» Plain-text document sources
Content starts

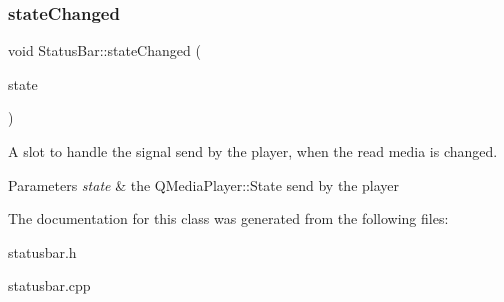 \subsubsection{\texorpdfstring{state\+Changed}{stateChanged}}
{\footnotesize\ttfamily void Status\+Bar\+::state\+Changed (\begin{DoxyParamCaption}\item[{Q\+Media\+Player\+::\+State}]{state }\end{DoxyParamCaption})\hspace{0.3cm}{\ttfamily [slot]}}



A slot to handle the signal send by the player, when the read media is changed. 


\begin{DoxyParams}{Parameters}
{\em state} & the Q\+Media\+Player\+::\+State send by the player \\
\hline
\end{DoxyParams}


The documentation for this class was generated from the following files\+:\begin{DoxyCompactItemize}
\item 
statusbar.\+h\item 
statusbar.\+cpp\end{DoxyCompactItemize}

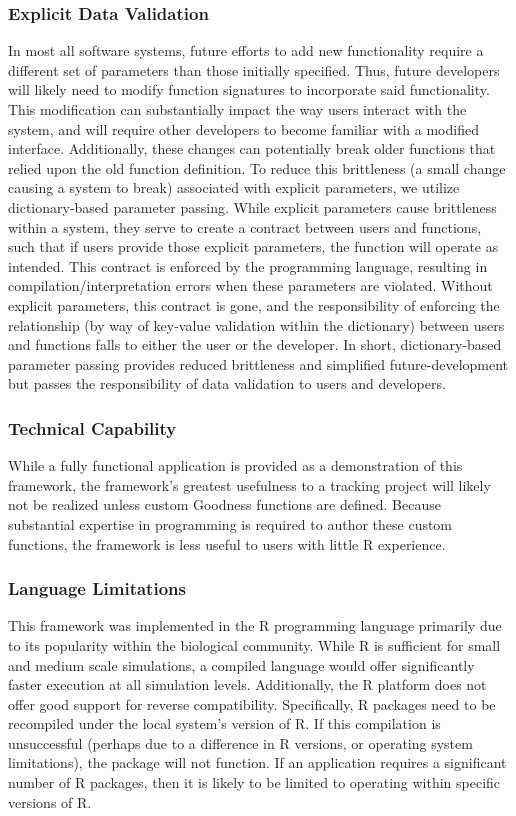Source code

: \subsubsection{Explicit Data Validation}
In most all software systems, future efforts to add new functionality require a different set of parameters than those initially specified.  Thus, future developers will likely need to modify function signatures to incorporate said functionality.  This modification can substantially impact the way users interact with the system, and will require other developers to become familiar with a modified interface.  Additionally, these changes can potentially break older functions that relied upon the old function definition.  To reduce this brittleness (a small change causing a system to break) associated with explicit parameters, we utilize dictionary-based parameter passing.  While explicit parameters cause brittleness within a system, they serve to create a contract between users and functions, such that if users provide those explicit parameters, the function will operate as intended.  This contract is enforced by the programming language, resulting in compilation/interpretation errors when these parameters are violated.  Without explicit parameters, this contract is gone, and the responsibility of enforcing the relationship (by way of key-value validation within the dictionary) between users and functions falls to either the user or the developer.  In short, dictionary-based parameter passing provides reduced brittleness and simplified future-development but passes the responsibility of data validation to users and developers.

\subsubsection{Technical Capability}
While a fully functional application is provided as a demonstration of this framework, the framework's greatest usefulness to a tracking project will likely not be realized unless custom Goodness functions are defined.  Because substantial expertise in programming is required to author these custom functions, the framework is less useful to users with little R experience.  

\subsubsection{Language Limitations}
This framework was implemented in the R programming language primarily due to its popularity within the biological community.  While R is sufficient for small and medium scale simulations, a compiled language would offer significantly faster execution at all simulation levels.  Additionally, the R platform does not offer good support for reverse compatibility.  Specifically, R packages need to be recompiled under the local system's version of R.  If this compilation is unsuccessful (perhaps due to a difference in R versions, or operating system limitations), the package will not function.  If an application requires a significant number of R packages, then it is likely to be limited to operating within specific versions of R.

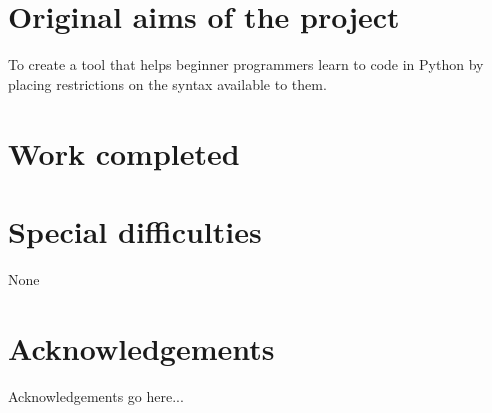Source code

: \documentclass[12pt,a4paper,twoside,openright]{report}
\begin{document}


\section*{Original aims of the project}

To create a tool that helps beginner programmers learn to code in Python by placing restrictions on the syntax available to them.


\section*{Work completed}



\section*{Special difficulties}

None

\section*{Acknowledgements}

Acknowledgements go here...


\tableofcontents

\newpage


\pagestyle{headings}













\cleardoublepage
{}
{}



\appendix







\end{document}
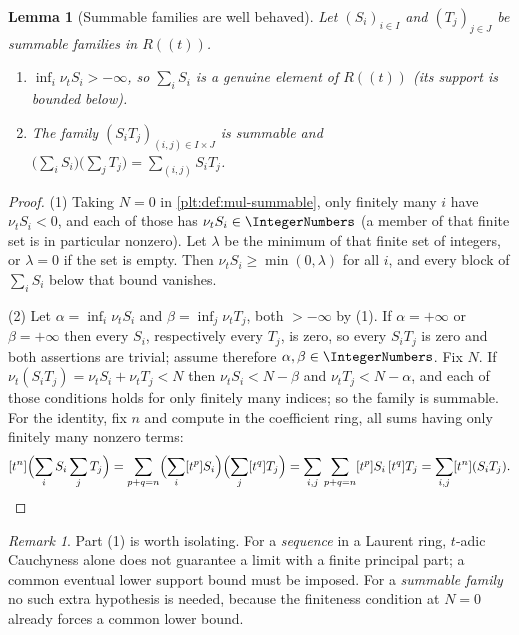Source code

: \documentclass[11pt,oneside]{article}
\theoremstyle{plain}
\newtheorem{lemma}[theorem]{Lemma}
\theoremstyle{definition}
\theoremstyle{remark}
\newtheorem{remark}[theorem]{Remark}
\newcommand{\ordt}{\nu_{t}}                              %
\begin{document}
\begin{lemma}[Summable families are well behaved]
\label{plt:lem:mul-summable}
Let $(S_i)_{i\in I}$ and $(T_j)_{j\in J}$ be summable families in $R((t))$.
\begin{enumerate}
\item $\inf_i\ordt S_i>-\infty$, so $\sum_iS_i$ is a genuine element of
$R((t))$ (its support is bounded below).
\item The family $(S_iT_j)_{(i,j)\in I\times J}$ is summable and
$\bigl(\sum_iS_i\bigr)\bigl(\sum_jT_j\bigr)=\sum_{(i,j)}S_iT_j$.
\end{enumerate}
\end{lemma}

\begin{proof}
(1) Taking $N=0$ in \cref{plt:def:mul-summable}, only finitely many $i$ have
$\ordt S_i<0$, and each of those has $\ordt S_i\in\IntegerNumbers$ (a member
of that finite set is in particular nonzero).  Let $\lambda$ be the minimum of
that finite set of integers, or $\lambda=0$ if the set is empty.  Then
$\ordt S_i\ge\min(0,\lambda)$ for all $i$, and every block of
$\sum_iS_i$ below that bound vanishes.

(2) Let $\alpha=\inf_i\ordt S_i$ and $\beta=\inf_j\ordt T_j$, both
$>-\infty$ by (1).  If $\alpha=+\infty$ or $\beta=+\infty$ then every $S_i$,
respectively every $T_j$, is zero, so every $S_iT_j$ is zero and both
assertions are trivial; assume therefore $\alpha,\beta\in\IntegerNumbers$.
Fix $N$.  If $\ordt(S_iT_j)=\ordt S_i+\ordt T_j<N$ then
$\ordt S_i<N-\beta$ and $\ordt T_j<N-\alpha$, and each of those conditions
holds for only finitely many indices; so the family is summable.  For the
identity, fix $n$ and compute in the coefficient ring, all sums having only
finitely many nonzero terms:
\[
 [t^n]\Bigl(\sum_iS_i\sum_jT_j\Bigr)
 =\sum_{p+q=n}\Bigl(\sum_i[t^p]S_i\Bigr)\Bigl(\sum_j[t^q]T_j\Bigr)
 =\sum_{i,j}\sum_{p+q=n}[t^p]S_i\,[t^q]T_j
 =\sum_{i,j}[t^n](S_iT_j).
\]
\end{proof}

\begin{remark}
\label{plt:rmk:mul-summable-vs-cauchy}
Part (1) is worth isolating.  For a \emph{sequence} in a Laurent ring,
$t$-adic Cauchyness alone does not guarantee a limit with a finite principal
part; a common eventual lower support bound must be imposed.  For a
\emph{summable family} no such extra hypothesis is needed, because the
finiteness condition at $N=0$ already forces a common lower bound.
\end{remark}
\end{document}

Content ends

From the entries above, copy every line containing the word "label".

» ANSWER SPACE
\label{plt:lem:mul-summable}
\label{plt:rmk:mul-summable-vs-cauchy}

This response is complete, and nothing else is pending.